Wednesday, June 3, 2020

Telling the World in a Time of Drought


                             Artists as Myth Makers



An article I wrote shortly after the election of Trump.  Felt like re-visiting it as I continue reflections (as in the previous article)  on the role of the artist, and extending that, the role of all of us as visionaries and story tellers and story weavers.  


Recently I travelled cross country, joining conversations that always seemed to end with a question. Since many of my friends are artists, and I include writers, performers, ritualists, dancers, storytellers, and a number of shamans in the category as well, the question seemed to come down to “what do we do now?” How do we, in a time that seems bent on eliminating education, free speech, environmental preservation, social ethics, and possibly even any kind of consensual truth? As practitioners of the arts, increasingly marginalized by society, how do we find meaningful identity? My own response is that I believe it’s vital for artists to remember that we are myth makers. Throughout history, artists of all kinds have possessed the imaginal tools to invent and re-invent the myths that were the cultural underpinnings for their time.   
Phil Cousineau, author of  Once and Future Myths: The Power of Ancient Stories in Our Lives” (2001) cautioned that if we don’t become aware of both our personal and our cultural myths which “act like gravitational forces on us” (Cousineau, 2001) we risk becoming overpowered, overshadowed, and controlled by them. Myths are in many ways the templates of how we compose our societal and personal values, as well as how people organize their religions. As Cousineau commented further, “the stories we tell of ourselves determine who we become, who we are, and what we believe.” (Cousineau, 2001) 
The human mind has a unique ability to abstract. A stone is not always a stone – sometimes it becomes a symbol of something, a manifestation of a deity, or it can also become intentionally invisible, even when it stubs our toes. An interpretation of  God is something that whole nations have lived or died for. And depending on the aesthetics of a particular culture, foot binding, skull extension, or bouffant hairdos can be experienced as erotic beauty. If the worlds we know are, indeed, experienced through the lens of the stories we tell about them, then how are those stories serving or not serving the crucial time we live in?
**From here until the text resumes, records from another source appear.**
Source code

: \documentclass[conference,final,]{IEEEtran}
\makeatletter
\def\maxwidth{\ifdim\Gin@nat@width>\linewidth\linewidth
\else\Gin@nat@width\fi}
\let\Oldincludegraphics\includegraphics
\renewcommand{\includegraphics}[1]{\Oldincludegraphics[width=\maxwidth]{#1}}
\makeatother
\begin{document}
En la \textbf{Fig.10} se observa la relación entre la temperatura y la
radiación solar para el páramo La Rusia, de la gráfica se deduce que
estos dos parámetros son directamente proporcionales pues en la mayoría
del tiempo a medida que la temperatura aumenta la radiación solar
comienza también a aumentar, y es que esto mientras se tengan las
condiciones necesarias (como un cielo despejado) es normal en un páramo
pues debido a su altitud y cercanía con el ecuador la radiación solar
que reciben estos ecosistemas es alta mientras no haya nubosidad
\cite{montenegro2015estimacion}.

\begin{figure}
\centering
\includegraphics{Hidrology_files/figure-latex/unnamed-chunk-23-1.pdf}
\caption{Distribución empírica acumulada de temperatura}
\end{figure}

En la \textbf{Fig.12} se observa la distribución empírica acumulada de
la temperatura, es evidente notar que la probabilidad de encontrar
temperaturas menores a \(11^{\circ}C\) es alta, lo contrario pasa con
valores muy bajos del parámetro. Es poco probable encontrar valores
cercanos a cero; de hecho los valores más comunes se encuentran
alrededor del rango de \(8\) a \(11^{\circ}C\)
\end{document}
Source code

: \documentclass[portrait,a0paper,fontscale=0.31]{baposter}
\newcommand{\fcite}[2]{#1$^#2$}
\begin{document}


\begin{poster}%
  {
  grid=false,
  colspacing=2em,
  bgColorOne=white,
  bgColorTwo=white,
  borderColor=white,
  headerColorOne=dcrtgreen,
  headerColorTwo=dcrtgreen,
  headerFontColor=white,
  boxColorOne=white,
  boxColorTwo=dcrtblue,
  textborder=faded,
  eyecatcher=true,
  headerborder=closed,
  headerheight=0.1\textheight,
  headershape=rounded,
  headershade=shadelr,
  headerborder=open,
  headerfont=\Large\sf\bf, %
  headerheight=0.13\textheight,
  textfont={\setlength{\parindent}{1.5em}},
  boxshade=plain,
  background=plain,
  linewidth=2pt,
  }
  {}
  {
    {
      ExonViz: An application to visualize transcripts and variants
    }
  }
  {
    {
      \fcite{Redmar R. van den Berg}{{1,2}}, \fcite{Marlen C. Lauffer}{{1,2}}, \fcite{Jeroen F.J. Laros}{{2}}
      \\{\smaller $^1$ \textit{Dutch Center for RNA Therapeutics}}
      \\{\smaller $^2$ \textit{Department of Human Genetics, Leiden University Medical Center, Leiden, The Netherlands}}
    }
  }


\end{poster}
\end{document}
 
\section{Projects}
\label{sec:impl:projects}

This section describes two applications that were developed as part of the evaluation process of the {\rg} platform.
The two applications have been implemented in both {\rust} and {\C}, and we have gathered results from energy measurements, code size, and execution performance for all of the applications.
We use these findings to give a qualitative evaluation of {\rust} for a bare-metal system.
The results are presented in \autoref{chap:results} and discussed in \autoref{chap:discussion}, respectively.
A renunciate myth of the Earth as  just a "resource" to be exploited, as something "not real", or as a place of sin and suffering to endure until one achieves one's "heavenly reward"...........does not serve the environmental crisis facing a global humanity.  Deeply embedded patriarchal stories that make women lesser  and subservient beings do not release the vitally needed creative brain power of half the human race. A cultural mythos that celebrates violence and competition do not contribute to the nurturance, cooperation,  and sustainability we will need if we are to survive into the future as we confront Climate Change.  Stories of “rugged individualism” may not be as useful in a time when science, sociology, ecology, theology, and even physics are demonstrating that all things are interdependent

So what are the new stories arising that can help us to evolve into a wiser, sustainable world? And further, how can they be brought fully alive in comprehensive ways that have vitality and impact?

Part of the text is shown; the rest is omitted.